Each week I like to share a song that has moved me and this afternoon as we were listening to a playlist on my phone, this one came on.  Phil Wickman’s “You’re Beautiful” is one of my favs.  The lyrics are simple and truly praise
God’s name.  He is beautiful and so is His plan.  

Today’s treatment was to be short and sweet with no doctor 
or physican assistant visit due to the holidays.  We ate a nice, relaxing lunch since I didn’t have school, grabbed donuts for the nursing staff, and then headed to the hospital.  

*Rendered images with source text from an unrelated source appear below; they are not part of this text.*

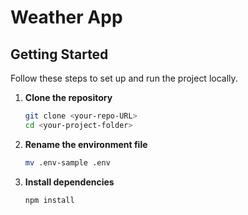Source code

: # Weather App

## Getting Started

Follow these steps to set up and run the project locally.

1. **Clone the repository**

   ```bash
   git clone <your-repo-URL>
   cd <your-project-folder>

   ```

2. **Rename the environment file**

   ```bash
   mv .env-sample .env

   ```

3. **Install dependencies**
   ```bash
   npm install
   ```
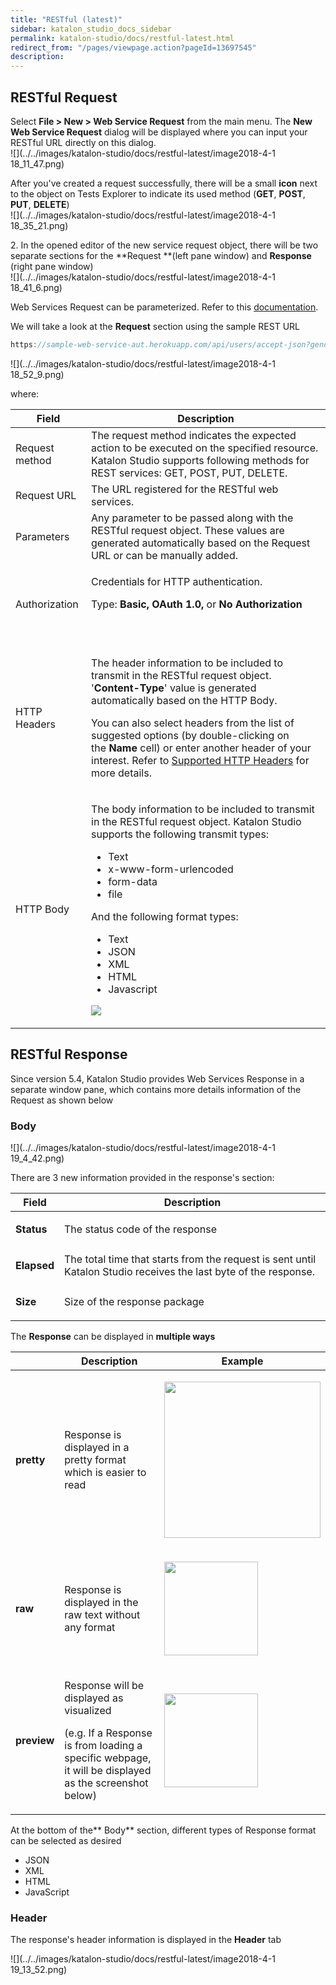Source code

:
 ```yaml
---
title: "RESTful (latest)" 
sidebar: katalon_studio_docs_sidebar
permalink: katalon-studio/docs/restful-latest.html 
redirect_from: "/pages/viewpage.action?pageId=13697545" 
description: 
---
```

RESTful Request
---------------

Select **File > New > Web Service Request** from the main menu. The **New Web Service Request** dialog will be displayed where you can input your RESTful URL directly on this dialog.  
![](../../images/katalon-studio/docs/restful-latest/image2018-4-1 18_11_47.png)  
  
After you've created a request successfully, there will be a small **icon** next to the object on Tests Explorer to indicate its used method (**GET**, **POST**, **PUT**, **DELETE**)  
![](../../images/katalon-studio/docs/restful-latest/image2018-4-1 18_35_21.png)  
  
  

2\. In the opened editor of the new service request object, there will be two separate sections for the **Request **(left pane window) and **Response** (right pane window)  
![](../../images/katalon-studio/docs/restful-latest/image2018-4-1 18_41_6.png)

Web Services Request can be parameterized. Refer to this [documentation](https://docs.katalon.com/x/egLR).

We will take a look at the **Request** section using the sample REST URL

```groovy
https://sample-web-service-aut.herokuapp.com/api/users/accept-json?gender=MALE&age=15
```

  
![](../../images/katalon-studio/docs/restful-latest/image2018-4-1 18_52_9.png)

where:

<table><thead><tr><th><div class="tablesorter-header-inner">Field</div></th><th><div class="tablesorter-header-inner">Description</div></th></tr></thead><tbody><tr><td>Request method</td><td><span>The request method indicates the expected action to be executed on the specified resource. Katalon Studio supports following methods for REST services: GET, POST, PUT, DELETE.</span></td></tr><tr><td>Request URL</td><td>The URL registered for the RESTful web services.</td></tr><tr><td>Parameters</td><td>Any parameter to be passed along with the RESTful request object. These values are generated automatically based on the Request URL or can be manually added.</td></tr><tr><td><div class="content-wrapper"><p>Authorization</p></div></td><td><div class="content-wrapper"><p>Credentials for HTTP authentication.&nbsp;</p><p>Type:&nbsp;<strong>Basic, OAuth 1.0,&nbsp;</strong>or&nbsp;<strong>No Authorization</strong></p><p>&nbsp;&nbsp;&nbsp;&nbsp;</p></div></td></tr><tr><td>HTTP Headers</td><td><div class="content-wrapper"><p>The header information to be included to transmit in the RESTful request object. '<strong>Content-Type</strong>' value is generated automatically based on the HTTP Body.</p><p>You can also select headers from the list of suggested options (by double-clicking on the&nbsp;<strong>Name</strong>&nbsp;cell) or enter another header of your interest. Refer to&nbsp;<a class="external-link" href="https://developer.mozilla.org/en-US/docs/Web/HTTP/Headers" rel="nofollow">Supported HTTP Headers</a>&nbsp;for more details.</p></div></td></tr><tr><td>HTTP Body</td><td><div class="content-wrapper"><p>The body information to be included to transmit in the RESTful request object. Katalon Studio supports the following transmit types:</p><ul><li>Text</li><li>x-www-form-urlencoded</li><li>form-data</li><li>file</li></ul><p>And the following format types:</p><ul><li>Text</li><li>JSON</li><li>XML</li><li>HTML</li><li>Javascript</li></ul><p><span class="confluence-embedded-file-wrapper"><img class="confluence-embedded-image" src="../../images/katalon-studio/docs/restful-latest/image2018-4-1 18_58_27.png" data-image-src="/download/attachments/13697545/image2018-4-1%2018%3A58%3A27.png?version=1&amp;modificationDate=1522583905000&amp;api=v2" data-unresolved-comment-count="0" data-linked-resource-id="13697558" data-linked-resource-version="1" data-linked-resource-type="attachment" data-linked-resource-default-alias="image2018-4-1 18:58:27.png" data-base-url="https://docs.katalon.com" data-linked-resource-content-type="image/png" data-linked-resource-container-id="13697545" data-linked-resource-container-version="5"></span></p></div></td></tr></tbody></table>

RESTful Response
----------------

Since version 5.4, Katalon Studio provides Web Services Response in a separate window pane, which contains more details information of the Request as shown below

### Body

![](../../images/katalon-studio/docs/restful-latest/image2018-4-1 19_4_42.png)

There are 3 new information provided in the response's section:

<table><thead><tr><th>Field</th><th>Description</th></tr></thead><tbody><tr><td><p><strong>Status</strong></p></td><td>The status code of the response</td></tr><tr><td><p><strong>Elapsed</strong></p></td><td>The total time that starts from the request is sent until Katalon Studio receives the last byte of the response.</td></tr><tr><td><p><strong>Size</strong></p></td><td>Size of the response package</td></tr></tbody></table>

The **Response** can be displayed in **multiple ways**

<table><thead><tr><th>&nbsp;</th><th>Description</th><th>Example</th></tr></thead><tbody><tr><td><strong>pretty</strong></td><td>Response is displayed in a pretty format which is easier to read</td><td><div class="content-wrapper"><p><span class="confluence-embedded-file-wrapper confluence-embedded-manual-size"><img class="confluence-embedded-image" height="250" src="../../images/katalon-studio/docs/restful-latest/Screen Shot 2018-04-10 at 17.23.21.png" data-image-src="/download/attachments/13697545/Screen%20Shot%202018-04-10%20at%2017.23.21.png?version=1&amp;modificationDate=1534404392000&amp;api=v2" data-unresolved-comment-count="0" data-linked-resource-id="13701029" data-linked-resource-version="1" data-linked-resource-type="attachment" data-linked-resource-default-alias="Screen Shot 2018-04-10 at 17.23.21.png" data-base-url="https://docs.katalon.com" data-linked-resource-content-type="image/png" data-linked-resource-container-id="13697545" data-linked-resource-container-version="5"></span></p></div></td></tr><tr><td><strong>raw</strong></td><td>Response is displayed in the raw text without any format</td><td><div class="content-wrapper"><p><span class="confluence-embedded-file-wrapper confluence-embedded-manual-size"><img class="confluence-embedded-image" height="150" src="../../images/katalon-studio/docs/restful-latest/Screen Shot 2018-04-10 at 17.23.30.png" data-image-src="/download/attachments/13697545/Screen%20Shot%202018-04-10%20at%2017.23.30.png?version=1&amp;modificationDate=1534404392000&amp;api=v2" data-unresolved-comment-count="0" data-linked-resource-id="13701030" data-linked-resource-version="1" data-linked-resource-type="attachment" data-linked-resource-default-alias="Screen Shot 2018-04-10 at 17.23.30.png" data-base-url="https://docs.katalon.com" data-linked-resource-content-type="image/png" data-linked-resource-container-id="13697545" data-linked-resource-container-version="5"></span></p></div></td></tr><tr><td><strong>preview</strong></td><td><p>Response will be displayed as visualized</p><p>(e.g. If a Response is from loading a specific webpage, it will be displayed as the screenshot below)</p></td><td><div class="content-wrapper"><p><span class="confluence-embedded-file-wrapper confluence-embedded-manual-size"><img class="confluence-embedded-image" height="150" src="../../images/katalon-studio/docs/restful-latest/image2018-4-1 19_10_26.png" data-image-src="/download/attachments/13697545/image2018-4-1%2019%3A10%3A26.png?version=1&amp;modificationDate=1534404392000&amp;api=v2" data-unresolved-comment-count="0" data-linked-resource-id="13701031" data-linked-resource-version="1" data-linked-resource-type="attachment" data-linked-resource-default-alias="image2018-4-1 19:10:26.png" data-base-url="https://docs.katalon.com" data-linked-resource-content-type="image/png" data-linked-resource-container-id="13697545" data-linked-resource-container-version="5"></span></p></div></td></tr></tbody></table>

  
  

At the bottom of the** Body** section, different types of Response format can be selected as desired

*   JSON
*   XML
*   HTML
*   JavaScript

### Header

The response's header information is displayed in the **Header** tab

![](../../images/katalon-studio/docs/restful-latest/image2018-4-1 19_13_52.png)
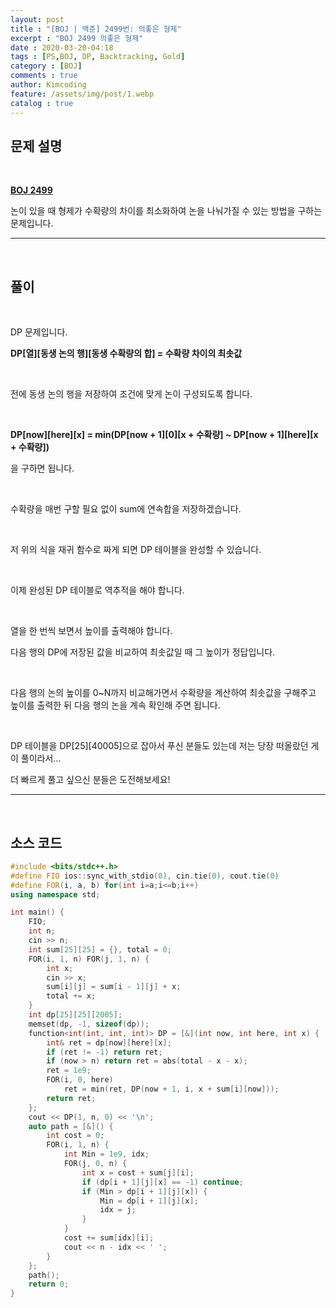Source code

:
 ```yaml
---
layout: post
title : "[BOJ | 백준] 2499번: 의좋은 형제"
excerpt : "BOJ 2499 의좋은 형제"
date : 2020-03-20-04:18
tags : [PS,BOJ, DP, Backtracking, Gold]
category : [BOJ]
comments : true
author: Kimcoding
feature: /assets/img/post/1.webp
catalog : true
---
```


## 문제 설명

<br/>

**[BOJ 2499](https://www.acmicpc.net/problem/2499)**


논이 있을 때 형제가 수확량의 차이를 최소화하여 논을 나눠가질 수 있는 방법을 구하는 문제입니다.

---
<br/>

## 풀이

<br/>

DP 문제입니다.

**DP[열][동생 논의 행][동생 수확량의 합] = 수확량 차이의 최솟값**

<br/>

전에 동생 논의 행을 저장하여 조건에 맞게 논이 구성되도록 합니다.

<br/>

**DP[now][here][x] = min(DP[now + 1][0][x + 수확량] ~ DP[now + 1][here][x + 수확량])**

을 구하면 됩니다.

<br/>

수확량을 매번 구할 필요 없이 sum에 연속합을 저장하겠습니다.

<br/>

저 위의 식을 재귀 함수로 짜게 되면 DP 테이블을 완성할 수 있습니다.



<br/>

이제 완성된 DP 테이블로 역추적을 해야 합니다.

<br/>

열을 한 번씩 보면서 높이를 출력해야 합니다.

다음 행의 DP에 저장된 값을 비교하여 최솟값일 때 그 높이가 정답입니다.

<br/>

다음 행의 논의 높이를 0~N까지 비교해가면서 수확량을 계산하여 최솟값을 구해주고 높이를 출력한 뒤 다음 행의 논을 계속 확인해 주면 됩니다.

<br/>

DP 테이블을 DP[25][40005]으로 잡아서 푸신 분들도 있는데 저는 당장 떠올랐던 게 이 풀이라서...

더 빠르게 풀고 싶으신 분들은 도전해보세요!

---

<br/>

## <i class="fa fa-code"></i> 소스 코드

```cpp
#include <bits/stdc++.h>
#define FIO ios::sync_with_stdio(0), cin.tie(0), cout.tie(0)
#define FOR(i, a, b) for(int i=a;i<=b;i++)
using namespace std;

int main() {
	FIO;
	int n;
	cin >> n;
	int sum[25][25] = {}, total = 0;
	FOR(i, 1, n) FOR(j, 1, n) {
		int x;
		cin >> x;
		sum[i][j] = sum[i - 1][j] + x;
		total += x;
	}
	int dp[25][25][2005];
	memset(dp, -1, sizeof(dp));
	function<int(int, int, int)> DP = [&](int now, int here, int x) {
		int& ret = dp[now][here][x];
		if (ret != -1) return ret;
		if (now > n) return ret = abs(total - x - x);
		ret = 1e9;
		FOR(i, 0, here)
			ret = min(ret, DP(now + 1, i, x + sum[i][now]));
		return ret;
	};
	cout << DP(1, n, 0) << '\n';
	auto path = [&]() {
		int cost = 0;
		FOR(i, 1, n) {
			int Min = 1e9, idx;
			FOR(j, 0, n) {
				int x = cost + sum[j][i];
				if (dp[i + 1][j][x] == -1) continue;
				if (Min > dp[i + 1][j][x]) {
					Min = dp[i + 1][j][x];
					idx = j;
				}
			}
			cost += sum[idx][i];
			cout << n - idx << ' ';
		}
	};
	path();
	return 0;
}
```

We sat down and I immediately remembered that I did not put my lidocaine cream on my port site for numbing as it is accessed.  I threw a big old blob on the port site but was too late.  20 minutes just doesn’t do the trick.  It takes a full hour to numb and I could’ve cried and the injection hurt.  I learned my lesson and will never forget to apply it again.  I had it in my purse and all to put it on at lunch and just forgot.  I also forgot to take my steroids yesterday morning and had to adjust the timing of those all day yesterday.  My brain just doesn’t do its  job sometimes and that’s hard to accept.  J does such a good job reminding me of lots of things in such suttle, sweet ways but I still have “chemo brain” and let me say that it is NO JOKE!  Soooooo, the port being accessed was painful, but the blood collection went well (thank the Lord), my platelet count was awesome, and we were set for chemo #12.  Straight back we went to a tv room for my guys to watch a little Miami vs. Pitt football game.  What a win for Pitt!  This Clemson fan was a little happy to see the outcome of that one as we play them soon. Now let’s just hope they don’t come after us harder than ever in the ACC championship.  I usually chose a window room, but with good college football on, how could I not let my guys watch a good game as they are so sweet to sit with me each week.  
Recently St. Francis received the first grant in the state with Angie’s Spa Cancer Foundation to help cancer patients reduce side effects going through chemo. One of the therapist that I adore asked me a few weeks ago if I would be willing to share my testimony and how the massages offered have helped me while undergoing therapy.  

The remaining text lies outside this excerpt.